I'm just getting started with OpenCL programming, so please be gentle!
I have written a simple image resizing kernel using JOCL (Java OpenCL bindings) and I'm running this on a AMD HD 7970 GHz with the latest Catalyst drivers (9.002-120928m-149042C-ATI). The code works fine, but it is fairly slow: ~100ms to resize a 6299x4725 image to 1/4th it's size. After running JProfiler I find that 99% of the 100ms is spent in clEnqueueReadImage(). What could be causing this?
I have also tried enabling OpenCL profiling and reading the results using CL_PROFILING_COMMAND_START/CL_PROFILING_COMMAND_END, but (end-start) gives me 9506814 ns (~9.5ms) which does not match well the results I'm getting in JProfiler. Could this indicate a bug in JOCL?
Screenshot from JProfiler:
I have not worked with JOCL, but here are a few basic pointers which can be helpful:
1. I have faced some issues with event profiling myself. Better to use some standard system timers for time measurement.
2. Do a clFinish(queue) call before and after the clEnqueueNDRangeKernel. So time it like
Also try something similar to measure clEnqueueReadImage time.
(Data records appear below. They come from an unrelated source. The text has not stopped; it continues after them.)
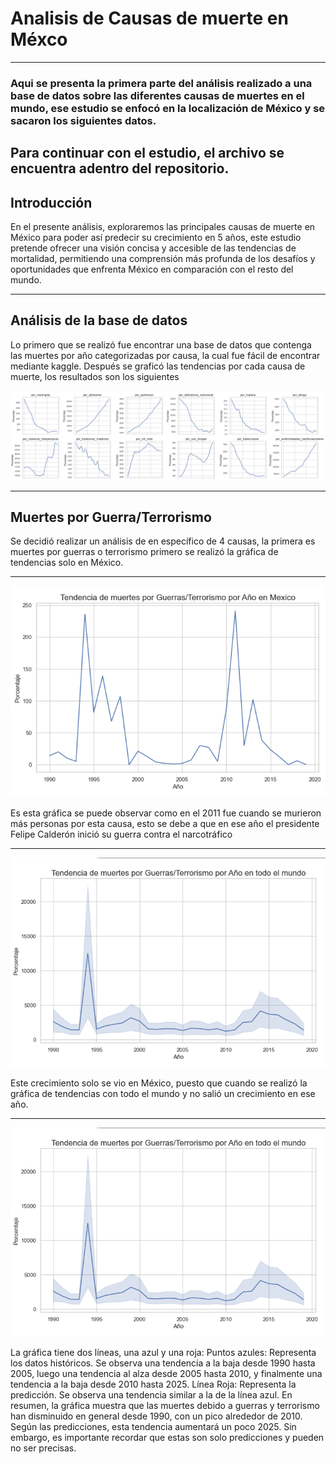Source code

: # Analisis de Causas de muerte en Méxco
---
### Aqui se presenta la primera parte del análisis realizado a una base de datos sobre las diferentes causas de muertes en el mundo, ese estudio se enfocó en la localización de México y se sacaron los siguientes datos.
Para continuar con el estudio, el archivo se encuentra adentro del repositorio.
---
## Introducción

En el presente análisis, exploraremos las
principales causas de muerte en México para
poder así predecir su crecimiento en 5 años, este
estudio pretende ofrecer una visión concisa y
accesible de las tendencias de mortalidad,
permitiendo una comprensión más profunda de
los desafíos y oportunidades que enfrenta
México en comparación con el resto del mundo.

---

## Análisis de la base de datos

Lo primero que se realizó fue encontrar una base de datos que contenga las muertes
por año categorizadas por causa, la cual fue fácil de encontrar mediante kaggle.
Después se graficó las tendencias por cada causa de muerte, los resultados son los
siguientes

![Gráfica](https://github.com/UP210709/Proyecto-Mate/blob/main/Imagenes/Tendencias%20de%20muertes.png)  

---
## Muertes por Guerra/Terrorismo

Se decidió realizar un análisis de en específico de 4 causas, la primera es muertes por
guerras o terrorismo primero se realizó la gráfica de tendencias solo en México.

---

![Gráfica2](https://github.com/UP210709/Proyecto-Mate/blob/main/Imagenes/Grafica2.png)  

Es esta gráfica se puede observar
como en el 2011 fue cuando se
murieron más personas por esta
causa, esto se debe a que en ese
año el presidente Felipe Calderón
inició su guerra contra el
narcotráfico

---

![Gráfica1](https://github.com/UP210709/Proyecto-Mate/blob/main/Imagenes/Grafica3.png)  

Este crecimiento solo se vio
en México, puesto que
cuando se realizó la gráfica de
tendencias con todo el
mundo y no salió un
crecimiento en ese año.

---

![Gráfica1](https://github.com/UP210709/Proyecto-Mate/blob/main/Imagenes/Grafica3.png)  


La gráfica tiene dos líneas, una azul y una roja:
Puntos azules: Representa los datos históricos. Se observa una tendencia a la baja desde
1990 hasta 2005, luego una tendencia al alza desde 2005 hasta 2010, y finalmente una
tendencia a la baja desde 2010 hasta 2025.
Línea Roja: Representa la predicción. Se observa una tendencia similar a la de la línea
azul.
En resumen, la gráfica muestra que las muertes debido a guerras y terrorismo han
disminuido en general desde 1990, con un pico alrededor de 2010. Según las predicciones,
esta tendencia aumentará un poco 2025. Sin embargo, es importante recordar que estas son
solo predicciones y pueden no ser precisas.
3. 10ms should mean a data transfer of about 40MB at a decent rate of 4GBps. Which might be the size of your image, in which case the profiler reports it correctly.
4. I do not see any kernel at the above link, but maybe the kernel is not very compute intensive. Please share the kernel too
Hope it helps.
Thanks for the input, heman!
clFinish() certainly made a difference. After adding clFinish() after clEnqueueNDRangeKernel() I get the following times:
Time spent in clEnqueueNDRangeKernel: 82
Time spent in clEnqueueReadImage: 9
Which make more sense, but the strange thing is that clEnqueueNDRangeKernel() takes ~75-80ms even when the kernel body is empty?
The OpenCL Runtime can choose to do memory-copies and other activities under the covers - in a lazy fashion. This may be a reason for the bloated time for clEnqueueKernel() API. But this is just an educated guess.
To verify, consider using a "BLOCKING" argument to all your memory copies and other async operations to make them synchronous..... And try timing after that. That might help.
The kernel launch overhead is always there, but that is in microseconds generally.
Nice to hear that execution times are now being reported in expected manner.
Are you passing any arguments to the empty kernel? Can you please attach the files (modified host code + empty kernel you used)?
Thanks guys! I'll look into this tomorrow and report my findings. I suspect I will have to try clEnqueueMapImage & friends, get some proper benchmarks and determine what's going on.